Better Than Tuna Salad – Raw, Vegan

From the time I was in my early 20s, I’ve always been interested in how our diets could affect our appearance and health. I’m not talking about being overweight or skinny, I’m talking about glowing skin, shiny hair and a healthy heart.  I learned early on that what we put into our bodies had as much of an effect on our outward appearance as what we put on our bodies (lotions, creams, hair serums, etc).

Before switching to a plant-based diet, tuna was a staple in our house.  I valued it’s high protein content for a quick and easy snack.  After learning about the high mercury content found in many fish, especially tuna, I started to realize that I wasn’t being very cautious with what I was putting into my body.  I began looking for other sources of protein that didn’t come with pollutants and heavy metals.  That’s when I discovered the beauty of the plant based diet.

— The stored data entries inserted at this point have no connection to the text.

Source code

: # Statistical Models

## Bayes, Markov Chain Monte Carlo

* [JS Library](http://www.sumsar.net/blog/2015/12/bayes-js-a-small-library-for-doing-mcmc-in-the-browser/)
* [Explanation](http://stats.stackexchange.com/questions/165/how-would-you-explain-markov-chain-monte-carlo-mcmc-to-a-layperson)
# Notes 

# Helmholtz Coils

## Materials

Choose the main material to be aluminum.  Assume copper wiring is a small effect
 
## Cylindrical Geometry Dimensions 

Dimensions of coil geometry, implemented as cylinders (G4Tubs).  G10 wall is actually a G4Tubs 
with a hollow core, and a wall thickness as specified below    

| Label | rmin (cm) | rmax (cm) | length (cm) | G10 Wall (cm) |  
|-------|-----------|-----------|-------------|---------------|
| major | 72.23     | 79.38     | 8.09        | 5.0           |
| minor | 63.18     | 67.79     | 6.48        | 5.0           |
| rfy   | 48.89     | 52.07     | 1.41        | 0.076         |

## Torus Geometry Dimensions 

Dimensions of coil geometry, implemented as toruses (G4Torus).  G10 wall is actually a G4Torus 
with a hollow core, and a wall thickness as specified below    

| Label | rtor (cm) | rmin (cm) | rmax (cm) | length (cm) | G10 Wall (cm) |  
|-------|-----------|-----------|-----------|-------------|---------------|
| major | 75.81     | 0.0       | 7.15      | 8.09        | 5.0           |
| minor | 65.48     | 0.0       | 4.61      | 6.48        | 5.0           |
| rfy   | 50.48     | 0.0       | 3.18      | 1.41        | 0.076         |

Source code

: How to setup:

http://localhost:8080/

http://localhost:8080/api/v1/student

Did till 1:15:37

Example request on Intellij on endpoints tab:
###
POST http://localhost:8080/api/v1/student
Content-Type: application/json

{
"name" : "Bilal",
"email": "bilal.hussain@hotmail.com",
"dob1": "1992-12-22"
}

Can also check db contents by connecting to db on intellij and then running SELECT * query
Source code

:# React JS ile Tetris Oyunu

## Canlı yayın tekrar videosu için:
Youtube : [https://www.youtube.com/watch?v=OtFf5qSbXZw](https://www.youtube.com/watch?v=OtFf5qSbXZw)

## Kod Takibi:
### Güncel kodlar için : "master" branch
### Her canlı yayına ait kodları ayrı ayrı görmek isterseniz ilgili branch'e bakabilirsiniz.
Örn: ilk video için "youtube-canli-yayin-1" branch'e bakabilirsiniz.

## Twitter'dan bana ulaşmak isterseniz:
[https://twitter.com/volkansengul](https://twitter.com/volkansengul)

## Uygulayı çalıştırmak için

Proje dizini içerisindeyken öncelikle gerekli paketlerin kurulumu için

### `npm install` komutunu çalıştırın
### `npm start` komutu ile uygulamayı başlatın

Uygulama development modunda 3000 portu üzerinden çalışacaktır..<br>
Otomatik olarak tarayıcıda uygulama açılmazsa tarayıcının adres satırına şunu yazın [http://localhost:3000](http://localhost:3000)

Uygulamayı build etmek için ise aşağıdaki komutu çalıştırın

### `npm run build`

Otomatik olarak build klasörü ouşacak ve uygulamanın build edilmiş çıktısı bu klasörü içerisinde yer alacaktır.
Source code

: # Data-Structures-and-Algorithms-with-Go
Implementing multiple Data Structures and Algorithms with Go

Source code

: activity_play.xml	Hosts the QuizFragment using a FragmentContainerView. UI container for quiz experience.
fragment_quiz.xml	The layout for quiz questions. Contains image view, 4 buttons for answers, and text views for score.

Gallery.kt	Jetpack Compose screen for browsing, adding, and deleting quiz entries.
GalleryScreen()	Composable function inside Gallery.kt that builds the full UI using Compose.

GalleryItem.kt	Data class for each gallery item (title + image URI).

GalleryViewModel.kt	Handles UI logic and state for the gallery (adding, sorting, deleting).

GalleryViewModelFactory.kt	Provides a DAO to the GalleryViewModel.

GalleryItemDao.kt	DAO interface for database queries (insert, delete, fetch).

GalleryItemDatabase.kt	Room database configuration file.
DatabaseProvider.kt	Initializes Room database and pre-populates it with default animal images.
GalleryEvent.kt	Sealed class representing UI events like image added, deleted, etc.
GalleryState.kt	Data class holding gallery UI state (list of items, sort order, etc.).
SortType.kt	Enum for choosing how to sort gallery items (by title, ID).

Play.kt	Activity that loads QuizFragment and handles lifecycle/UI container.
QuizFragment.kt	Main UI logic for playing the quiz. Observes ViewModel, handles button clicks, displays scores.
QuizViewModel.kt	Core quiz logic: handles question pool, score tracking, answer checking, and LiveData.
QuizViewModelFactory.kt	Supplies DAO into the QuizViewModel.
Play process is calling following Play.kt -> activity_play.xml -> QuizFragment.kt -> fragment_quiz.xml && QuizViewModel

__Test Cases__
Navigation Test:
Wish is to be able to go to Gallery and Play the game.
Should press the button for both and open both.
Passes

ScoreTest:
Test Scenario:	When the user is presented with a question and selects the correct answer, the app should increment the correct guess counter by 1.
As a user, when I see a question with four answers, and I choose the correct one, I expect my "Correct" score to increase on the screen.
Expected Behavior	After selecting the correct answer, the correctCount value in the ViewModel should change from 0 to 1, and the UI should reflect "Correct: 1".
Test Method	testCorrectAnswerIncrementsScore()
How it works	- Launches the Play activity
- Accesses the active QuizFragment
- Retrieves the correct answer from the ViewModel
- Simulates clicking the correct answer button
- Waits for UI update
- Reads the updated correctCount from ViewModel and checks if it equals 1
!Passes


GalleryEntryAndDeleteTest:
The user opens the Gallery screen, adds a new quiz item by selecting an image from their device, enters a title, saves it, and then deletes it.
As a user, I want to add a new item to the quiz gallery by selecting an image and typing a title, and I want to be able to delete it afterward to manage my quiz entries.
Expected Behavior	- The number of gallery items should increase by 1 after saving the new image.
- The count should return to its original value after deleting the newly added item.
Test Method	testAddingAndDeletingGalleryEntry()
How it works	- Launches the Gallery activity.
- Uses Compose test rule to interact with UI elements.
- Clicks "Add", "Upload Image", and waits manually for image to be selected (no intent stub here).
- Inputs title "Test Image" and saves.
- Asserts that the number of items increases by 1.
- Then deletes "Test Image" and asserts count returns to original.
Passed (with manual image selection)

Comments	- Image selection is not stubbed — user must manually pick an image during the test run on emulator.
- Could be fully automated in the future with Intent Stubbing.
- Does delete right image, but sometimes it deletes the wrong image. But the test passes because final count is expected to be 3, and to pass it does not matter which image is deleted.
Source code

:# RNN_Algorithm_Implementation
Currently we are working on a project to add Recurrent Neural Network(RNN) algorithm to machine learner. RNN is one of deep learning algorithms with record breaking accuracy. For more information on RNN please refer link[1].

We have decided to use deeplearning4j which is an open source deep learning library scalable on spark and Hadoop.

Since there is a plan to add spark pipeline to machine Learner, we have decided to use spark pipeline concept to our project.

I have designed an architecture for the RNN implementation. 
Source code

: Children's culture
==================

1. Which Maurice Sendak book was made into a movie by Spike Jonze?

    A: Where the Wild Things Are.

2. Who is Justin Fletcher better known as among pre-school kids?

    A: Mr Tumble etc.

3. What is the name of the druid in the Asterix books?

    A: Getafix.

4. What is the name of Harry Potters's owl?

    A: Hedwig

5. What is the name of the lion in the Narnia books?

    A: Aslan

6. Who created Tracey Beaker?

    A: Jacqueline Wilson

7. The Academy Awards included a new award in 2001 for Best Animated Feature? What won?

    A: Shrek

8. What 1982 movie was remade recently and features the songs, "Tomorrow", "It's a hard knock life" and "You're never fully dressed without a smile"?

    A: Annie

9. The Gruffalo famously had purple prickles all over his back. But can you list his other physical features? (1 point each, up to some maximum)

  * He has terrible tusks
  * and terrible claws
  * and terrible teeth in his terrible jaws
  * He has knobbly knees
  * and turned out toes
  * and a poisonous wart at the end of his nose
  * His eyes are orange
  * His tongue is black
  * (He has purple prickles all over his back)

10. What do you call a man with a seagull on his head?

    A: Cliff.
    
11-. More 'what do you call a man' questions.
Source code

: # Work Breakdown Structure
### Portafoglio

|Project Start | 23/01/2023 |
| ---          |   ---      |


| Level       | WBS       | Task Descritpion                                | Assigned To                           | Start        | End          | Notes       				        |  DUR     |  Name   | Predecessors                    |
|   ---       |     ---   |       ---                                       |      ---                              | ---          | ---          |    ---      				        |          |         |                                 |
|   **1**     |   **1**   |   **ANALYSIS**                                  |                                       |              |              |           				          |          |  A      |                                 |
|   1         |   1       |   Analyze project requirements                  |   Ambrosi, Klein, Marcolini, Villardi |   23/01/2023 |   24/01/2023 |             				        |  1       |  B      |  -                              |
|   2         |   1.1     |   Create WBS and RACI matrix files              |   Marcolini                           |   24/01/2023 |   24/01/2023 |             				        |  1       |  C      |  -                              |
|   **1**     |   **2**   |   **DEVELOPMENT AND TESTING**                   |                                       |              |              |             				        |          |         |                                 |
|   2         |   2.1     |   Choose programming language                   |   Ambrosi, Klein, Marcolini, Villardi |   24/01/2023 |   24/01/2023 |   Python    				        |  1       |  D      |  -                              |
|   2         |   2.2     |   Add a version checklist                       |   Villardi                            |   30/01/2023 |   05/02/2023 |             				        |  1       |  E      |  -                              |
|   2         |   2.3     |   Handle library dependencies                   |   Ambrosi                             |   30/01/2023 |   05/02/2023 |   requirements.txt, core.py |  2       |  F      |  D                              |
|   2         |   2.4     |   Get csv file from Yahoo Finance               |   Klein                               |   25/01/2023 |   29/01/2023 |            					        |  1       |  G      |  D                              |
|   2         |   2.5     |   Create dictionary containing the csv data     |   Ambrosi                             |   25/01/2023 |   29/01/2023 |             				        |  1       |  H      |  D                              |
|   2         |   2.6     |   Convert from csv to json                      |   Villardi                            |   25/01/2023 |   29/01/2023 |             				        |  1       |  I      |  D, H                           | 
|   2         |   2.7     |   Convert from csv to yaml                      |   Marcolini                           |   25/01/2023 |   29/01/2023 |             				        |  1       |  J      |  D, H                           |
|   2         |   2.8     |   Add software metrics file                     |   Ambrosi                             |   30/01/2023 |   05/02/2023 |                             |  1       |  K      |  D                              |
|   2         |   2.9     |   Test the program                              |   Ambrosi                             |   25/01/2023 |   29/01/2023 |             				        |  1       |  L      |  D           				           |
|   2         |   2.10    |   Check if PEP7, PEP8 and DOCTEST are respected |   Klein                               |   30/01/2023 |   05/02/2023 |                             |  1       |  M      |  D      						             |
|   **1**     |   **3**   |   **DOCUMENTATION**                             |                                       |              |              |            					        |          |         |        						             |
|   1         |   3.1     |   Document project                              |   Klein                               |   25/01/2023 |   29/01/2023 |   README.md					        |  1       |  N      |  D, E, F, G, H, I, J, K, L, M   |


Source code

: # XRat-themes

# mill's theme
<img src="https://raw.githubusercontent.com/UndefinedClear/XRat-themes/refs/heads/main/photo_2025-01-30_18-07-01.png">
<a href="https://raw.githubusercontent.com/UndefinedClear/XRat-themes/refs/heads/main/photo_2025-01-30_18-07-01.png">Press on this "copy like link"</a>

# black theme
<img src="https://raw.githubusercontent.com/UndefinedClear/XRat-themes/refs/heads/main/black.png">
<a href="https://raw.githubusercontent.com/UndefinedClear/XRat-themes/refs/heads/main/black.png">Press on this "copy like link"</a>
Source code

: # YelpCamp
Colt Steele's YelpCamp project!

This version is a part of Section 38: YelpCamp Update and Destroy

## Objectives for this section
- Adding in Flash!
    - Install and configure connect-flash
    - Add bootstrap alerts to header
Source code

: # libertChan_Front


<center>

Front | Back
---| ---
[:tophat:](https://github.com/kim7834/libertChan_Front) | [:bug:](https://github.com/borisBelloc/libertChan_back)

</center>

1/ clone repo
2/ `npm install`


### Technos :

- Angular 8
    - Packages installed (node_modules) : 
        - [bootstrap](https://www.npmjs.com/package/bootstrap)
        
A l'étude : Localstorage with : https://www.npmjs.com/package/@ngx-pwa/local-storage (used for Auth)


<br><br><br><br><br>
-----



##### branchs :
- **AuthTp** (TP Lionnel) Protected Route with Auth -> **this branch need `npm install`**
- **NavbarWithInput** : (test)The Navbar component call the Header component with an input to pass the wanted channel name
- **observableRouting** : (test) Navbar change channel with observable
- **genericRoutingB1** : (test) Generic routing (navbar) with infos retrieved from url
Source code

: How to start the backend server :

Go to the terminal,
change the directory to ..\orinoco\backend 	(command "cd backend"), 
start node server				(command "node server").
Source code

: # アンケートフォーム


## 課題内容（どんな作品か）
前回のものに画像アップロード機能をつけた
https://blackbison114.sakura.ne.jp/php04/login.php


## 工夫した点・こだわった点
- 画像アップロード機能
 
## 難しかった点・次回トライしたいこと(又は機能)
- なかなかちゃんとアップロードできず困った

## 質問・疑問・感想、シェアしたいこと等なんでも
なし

Like many people, I associated protein with animal flesh.  Now I know that the association isn’t very accurate.  Protein is found in nearly all foods.  Proteins are strings of amino acids that are found in nearly all things we eat from the earth including vegetables, beans, legumes, nuts, seeds, grains and more.  Even better- I learned I could trade the side-effects of animal based protein (example mercury from fish) for side-benefits of plant-based protein (all of the detoxifying and beautifying benefits of the vitamins and minerals found in foods from the earth).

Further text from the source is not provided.